Skip every image and restate the data word for word.

--- START ---

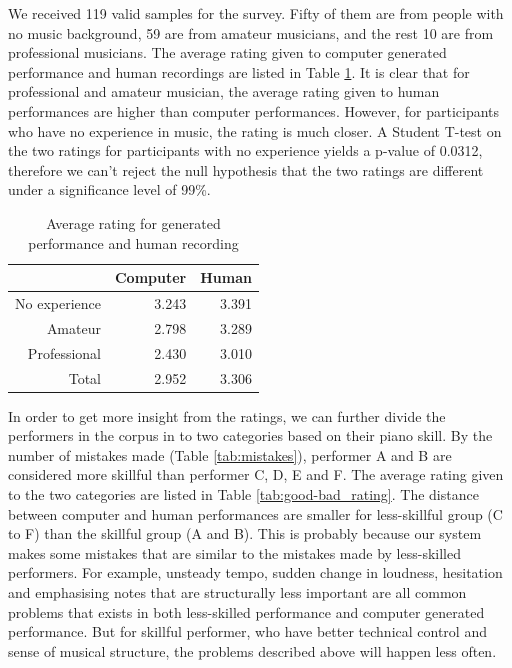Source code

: 

We received 119 valid samples for the survey. Fifty of them are from people with no music background, 59 are from amateur musicians, and the rest 10 are from professional musicians. The average rating given to computer generated performance and human recordings are listed in Table \ref{tab:avg_rating}. It is clear that for professional and amateur musician, the average rating given to human performances are higher than computer performances. However, for participants who have no experience in music, the rating is much closer. A Student T-test on the two ratings for participants with no experience yields a p-value of 0.0312, therefore we can't reject the null hypothesis that the two ratings are different under a significance level of 99\%.

\begin{table}
   \centering
   \caption{Average rating for generated performance and human recording}
   \label{tab:avg_rating}
   \begin{tabular}{r|rr}
      \hline
      &Computer &Human \\
      \hline
      No experience&3.243&3.391\\
      Amateur&2.798&3.289\\
      Professional&2.430&3.010\\
      \hline
      Total&2.952&3.306\\
      \hline
   \end{tabular}
\end{table}

In order to get more insight from the ratings, we can further divide the performers in the corpus in to two categories based on their piano skill. By the number of mistakes made (Table \ref{tab:mistakes}), performer A and B are considered more skillful than performer C, D, E and F. The average rating given to the two categories are listed in Table \ref{tab:good-bad_rating}. The distance between computer and human performances are smaller for less-skillful group (C to F) than the skillful group (A and B). This is probably because our system makes some mistakes that are similar to the mistakes made by less-skilled performers. For example, unsteady tempo, sudden change in loudness, hesitation and emphasising notes that are structurally less important are all common problems that exists in both less-skilled performance and computer generated performance. But for skillful performer, who have better technical control and sense of musical structure, the problems described above will happen less often. %

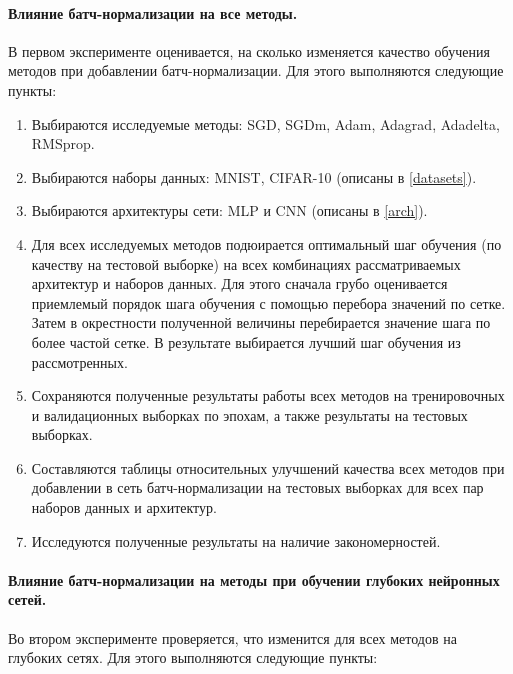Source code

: \documentclass[12pt]{article}
\begin{document}
\newpage
\paragraph{Влияние батч-нормализации на все методы.\\}

В первом эксперименте оценивается, на сколько изменяется качество обучения методов при добавлении батч-нормализации. Для этого выполняются следующие пункты: 

\begin{enumerate}
\item Выбираются исследуемые методы: SGD, SGDm, Adam, Adagrad, Adadelta, RMSprop.
\item Выбираются наборы данных: MNIST, CIFAR-10 (описаны в \ref{datasets}).
\item Выбираются архитектуры сети: MLP и CNN (описаны в \ref{arch}).
\item Для всех исследуемых методов подюирается оптимальный шаг обучения (по качеству на тестовой выборке) на всех комбинациях рассматриваемых архитектур и наборов данных. Для этого сначала грубо оценивается приемлемый порядок шага обучения с помощью перебора значений по сетке. Затем в окрестности полученной величины перебирается значение шага по более частой сетке. В результате выбирается лучший шаг обучения из рассмотренных.
\item Сохраняются полученные результаты работы всех методов на тренировочных и валидационных выборках по эпохам, а также результаты на тестовых выборках.
\item Составляются таблицы относительных улучшений качества всех методов при добавлении в сеть батч-нормализации на тестовых выборках для всех пар наборов данных и архитектур.
\item Исследуются полученные результаты на наличие закономерностей.
\end{enumerate}


\paragraph{Влияние батч-нормализации на методы при обучении глубоких нейронных сетей.\\}

Во втором эксперименте проверяется, что изменится для всех методов на глубоких сетях. Для этого выполняются следующие пункты:
\end{document}
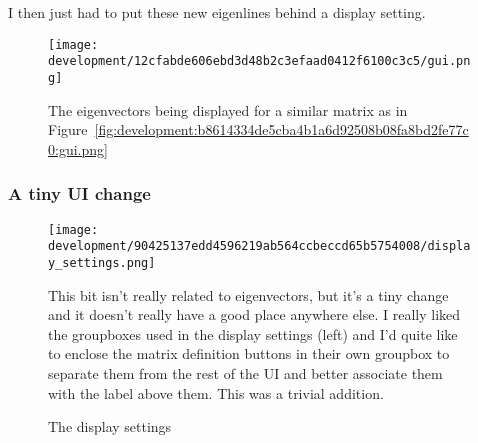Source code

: \documentclass[../development.tex]{subfiles}
\begin{document}

I then just had to put these new eigenlines behind a display setting.




\begin{figure}[H]
	\centering
	\texttt{[image: development/12cfabde606ebd3d48b2c3efaad0412f6100c3c5/gui.png]}
	\caption{The eigenvectors being displayed for a similar matrix as in Figure~\ref{fig:development:b8614334de5cba4b1a6d92508b08fa8bd2fe77c0:gui.png}}
	\label{fig:development:12cfabde606ebd3d48b2c3efaad0412f6100c3c5:gui.png}
\end{figure}

\subsubsection{A tiny UI change\label{development:implementing-eigenstuffs:a-tiny-ui-change}}

\begin{figure}[H]
	\begin{minipage}{0.35\linewidth}
		\centering
		\texttt{[image: development/90425137edd4596219ab564ccbeccd65b5754008/display\_settings.png]}
		\caption{The display settings}
		\label{fig:development:90425137edd4596219ab564ccbeccd65b5754008:display_settings.png}
	\end{minipage}\hfill
	\begin{minipage}{0.6\linewidth}\setspacing
		This bit isn't really related to eigenvectors, but it's a tiny change and it doesn't really have a good place anywhere else. I really liked the groupboxes used in the display settings (left) and I'd quite like to enclose the matrix definition buttons in their own groupbox to separate them from the rest of the UI and better associate them with the label above them. This was a trivial addition.
	\end{minipage}
	\vspace{-1em}
\end{figure}

\end{document}
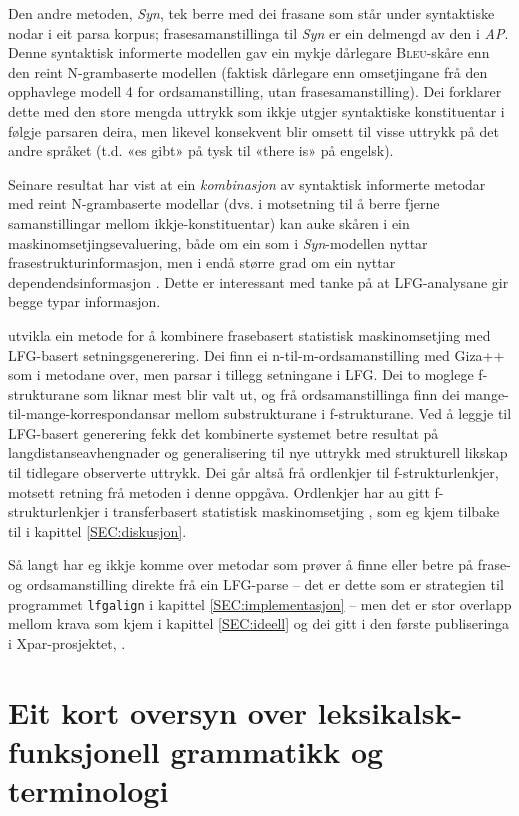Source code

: \documentclass[11pt,a4paper,oneside,draft]{report}
\newcommand{\Bleu}{\textsc{Bleu}}
\begin{document}
Den andre metoden, \emph{Syn}, tek berre med dei frasane som står under
syntaktiske nodar i eit parsa korpus; frasesamanstillinga til \emph{Syn} er
ein delmengd av den i \emph{AP}. Denne syntaktisk informerte modellen gav
ein mykje dårlegare \Bleu-skåre enn den reint N-grambaserte modellen
(faktisk dårlegare enn omsetjingane frå den opphavlege modell 4 for
ordsamanstilling, utan frasesamanstilling). Dei forklarer dette med
den store mengda uttrykk som ikkje utgjer syntaktiske konstituentar i
følgje parsaren deira, men likevel konsekvent blir omsett til visse
uttrykk på det andre språket (t.d. «es gibt» på tysk til «there is» på
engelsk). 

Seinare resultat har vist at ein \emph{kombinasjon} av syntaktisk
informerte metodar med reint N-grambaserte modellar (dvs. i motsetning
til å berre fjerne samanstillingar mellom ikkje-konstituentar) kan
auke skåren i ein maskinomsetjingsevaluering, både om ein som i
\emph{Syn}-modellen nyttar frasestrukturinformasjon, men i endå større
grad om ein nyttar dependendsinformasjon
\citep{tinsley2007ept,hearne2008ccd}. Dette er interessant med tanke
på at LFG-analysane gir begge typar informasjon.

\citet{riezler2006gmt} utvikla ein metode for å kombinere frasebasert
statistisk maskinomsetjing med LFG-basert setningsgenerering. Dei finn
ei n-til-m-ordsamanstilling med Giza++ som i metodane over, men parsar
i tillegg setningane i LFG. Dei to moglege f-strukturane som liknar
mest blir valt ut, og frå ordsamanstillinga finn dei
mange-til-mange-korrespondansar mellom substrukturane i
f-strukturane. Ved å leggje til LFG-basert generering fekk det
kombinerte systemet betre resultat på langdistanseavhengnader og
generalisering til nye uttrykk med strukturell likskap til tidlegare
observerte uttrykk. Dei går altså frå ordlenkjer til
f-strukturlenkjer, motsett retning frå metoden i denne
oppgåva. Ordlenkjer har au gitt f-strukturlenkjer i transferbasert
statistisk maskinomsetjing
\citep{graham2010dsl,graham2009osr,graham2009fts}, som eg kjem tilbake
til i kapittel \ref{SEC:diskusjon}.

Så langt har eg ikkje komme over metodar som prøver å finne eller
betre på frase- og ordsamanstilling direkte frå ein LFG-parse -- det
er dette som er strategien til programmet \texttt{lfgalign} i kapittel
\ref{SEC:implementasjon} -- men det er stor overlapp mellom krava som
kjem i kapittel \ref{SEC:ideell} og dei gitt i den første publiseringa
i Xpar-prosjektet, \citet{dyvik2009lmp}.

\section{Eit kort oversyn over leksikalsk-funksjonell grammatikk og terminologi}
\label{sec-2.2}
\end{document}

--- END ---

Answer below:
Source code

: 

We received 119 valid samples for the survey. Fifty of them are from people with no music background, 59 are from amateur musicians, and the rest 10 are from professional musicians. The average rating given to computer generated performance and human recordings are listed in Table \ref{tab:avg_rating}. It is clear that for professional and amateur musician, the average rating given to human performances are higher than computer performances. However, for participants who have no experience in music, the rating is much closer. A Student T-test on the two ratings for participants with no experience yields a p-value of 0.0312, therefore we can't reject the null hypothesis that the two ratings are different under a significance level of 99\%.

\begin{table}
   \centering
   \caption{Average rating for generated performance and human recording}
   \label{tab:avg_rating}
   \begin{tabular}{r|rr}
      \hline
      &Computer &Human \\
      \hline
      No experience&3.243&3.391\\
      Amateur&2.798&3.289\\
      Professional&2.430&3.010\\
      \hline
      Total&2.952&3.306\\
      \hline
   \end{tabular}
\end{table}

In order to get more insight from the ratings, we can further divide the performers in the corpus in to two categories based on their piano skill. By the number of mistakes made (Table \ref{tab:mistakes}), performer A and B are considered more skillful than performer C, D, E and F. The average rating given to the two categories are listed in Table \ref{tab:good-bad_rating}. The distance between computer and human performances are smaller for less-skillful group (C to F) than the skillful group (A and B). This is probably because our system makes some mistakes that are similar to the mistakes made by less-skilled performers. For example, unsteady tempo, sudden change in loudness, hesitation and emphasising notes that are structurally less important are all common problems that exists in both less-skilled performance and computer generated performance. But for skillful performer, who have better technical control and sense of musical structure, the problems described above will happen less often. %

Source code

: \documentclass[12pt]{article}
\begin{document}
\newpage
\paragraph{Влияние батч-нормализации на все методы.\\}

В первом эксперименте оценивается, на сколько изменяется качество обучения методов при добавлении батч-нормализации. Для этого выполняются следующие пункты: 

\begin{enumerate}
\item Выбираются исследуемые методы: SGD, SGDm, Adam, Adagrad, Adadelta, RMSprop.
\item Выбираются наборы данных: MNIST, CIFAR-10 (описаны в \ref{datasets}).
\item Выбираются архитектуры сети: MLP и CNN (описаны в \ref{arch}).
\item Для всех исследуемых методов подюирается оптимальный шаг обучения (по качеству на тестовой выборке) на всех комбинациях рассматриваемых архитектур и наборов данных. Для этого сначала грубо оценивается приемлемый порядок шага обучения с помощью перебора значений по сетке. Затем в окрестности полученной величины перебирается значение шага по более частой сетке. В результате выбирается лучший шаг обучения из рассмотренных.
\item Сохраняются полученные результаты работы всех методов на тренировочных и валидационных выборках по эпохам, а также результаты на тестовых выборках.
\item Составляются таблицы относительных улучшений качества всех методов при добавлении в сеть батч-нормализации на тестовых выборках для всех пар наборов данных и архитектур.
\item Исследуются полученные результаты на наличие закономерностей.
\end{enumerate}


\paragraph{Влияние батч-нормализации на методы при обучении глубоких нейронных сетей.\\}

Во втором эксперименте проверяется, что изменится для всех методов на глубоких сетях. Для этого выполняются следующие пункты:
\end{document}
Source code

: \documentclass[../development.tex]{subfiles}
\begin{document}

I then just had to put these new eigenlines behind a display setting.




\begin{figure}[H]
	\centering
	\texttt{[image: development/12cfabde606ebd3d48b2c3efaad0412f6100c3c5/gui.png]}
	\caption{The eigenvectors being displayed for a similar matrix as in Figure~\ref{fig:development:b8614334de5cba4b1a6d92508b08fa8bd2fe77c0:gui.png}}
	\label{fig:development:12cfabde606ebd3d48b2c3efaad0412f6100c3c5:gui.png}
\end{figure}

\subsubsection{A tiny UI change\label{development:implementing-eigenstuffs:a-tiny-ui-change}}

\begin{figure}[H]
	\begin{minipage}{0.35\linewidth}
		\centering
		\texttt{[image: development/90425137edd4596219ab564ccbeccd65b5754008/display\_settings.png]}
		\caption{The display settings}
		\label{fig:development:90425137edd4596219ab564ccbeccd65b5754008:display_settings.png}
	\end{minipage}\hfill
	\begin{minipage}{0.6\linewidth}\setspacing
		This bit isn't really related to eigenvectors, but it's a tiny change and it doesn't really have a good place anywhere else. I really liked the groupboxes used in the display settings (left) and I'd quite like to enclose the matrix definition buttons in their own groupbox to separate them from the rest of the UI and better associate them with the label above them. This was a trivial addition.
	\end{minipage}
	\vspace{-1em}
\end{figure}

\end{document}
Source code

: \documentclass[11pt,a4paper,oneside,draft]{report}
\newcommand{\Bleu}{\textsc{Bleu}}
\begin{document}
Den andre metoden, \emph{Syn}, tek berre med dei frasane som står under
syntaktiske nodar i eit parsa korpus; frasesamanstillinga til \emph{Syn} er
ein delmengd av den i \emph{AP}. Denne syntaktisk informerte modellen gav
ein mykje dårlegare \Bleu-skåre enn den reint N-grambaserte modellen
(faktisk dårlegare enn omsetjingane frå den opphavlege modell 4 for
ordsamanstilling, utan frasesamanstilling). Dei forklarer dette med
den store mengda uttrykk som ikkje utgjer syntaktiske konstituentar i
følgje parsaren deira, men likevel konsekvent blir omsett til visse
uttrykk på det andre språket (t.d. «es gibt» på tysk til «there is» på
engelsk). 

Seinare resultat har vist at ein \emph{kombinasjon} av syntaktisk
informerte metodar med reint N-grambaserte modellar (dvs. i motsetning
til å berre fjerne samanstillingar mellom ikkje-konstituentar) kan
auke skåren i ein maskinomsetjingsevaluering, både om ein som i
\emph{Syn}-modellen nyttar frasestrukturinformasjon, men i endå større
grad om ein nyttar dependendsinformasjon
\citep{tinsley2007ept,hearne2008ccd}. Dette er interessant med tanke
på at LFG-analysane gir begge typar informasjon.

\citet{riezler2006gmt} utvikla ein metode for å kombinere frasebasert
statistisk maskinomsetjing med LFG-basert setningsgenerering. Dei finn
ei n-til-m-ordsamanstilling med Giza++ som i metodane over, men parsar
i tillegg setningane i LFG. Dei to moglege f-strukturane som liknar
mest blir valt ut, og frå ordsamanstillinga finn dei
mange-til-mange-korrespondansar mellom substrukturane i
f-strukturane. Ved å leggje til LFG-basert generering fekk det
kombinerte systemet betre resultat på langdistanseavhengnader og
generalisering til nye uttrykk med strukturell likskap til tidlegare
observerte uttrykk. Dei går altså frå ordlenkjer til
f-strukturlenkjer, motsett retning frå metoden i denne
oppgåva. Ordlenkjer har au gitt f-strukturlenkjer i transferbasert
statistisk maskinomsetjing
\citep{graham2010dsl,graham2009osr,graham2009fts}, som eg kjem tilbake
til i kapittel \ref{SEC:diskusjon}.

Så langt har eg ikkje komme over metodar som prøver å finne eller
betre på frase- og ordsamanstilling direkte frå ein LFG-parse -- det
er dette som er strategien til programmet \texttt{lfgalign} i kapittel
\ref{SEC:implementasjon} -- men det er stor overlapp mellom krava som
kjem i kapittel \ref{SEC:ideell} og dei gitt i den første publiseringa
i Xpar-prosjektet, \citet{dyvik2009lmp}.

\section{Eit kort oversyn over leksikalsk-funksjonell grammatikk og terminologi}
\label{sec-2.2}
\end{document}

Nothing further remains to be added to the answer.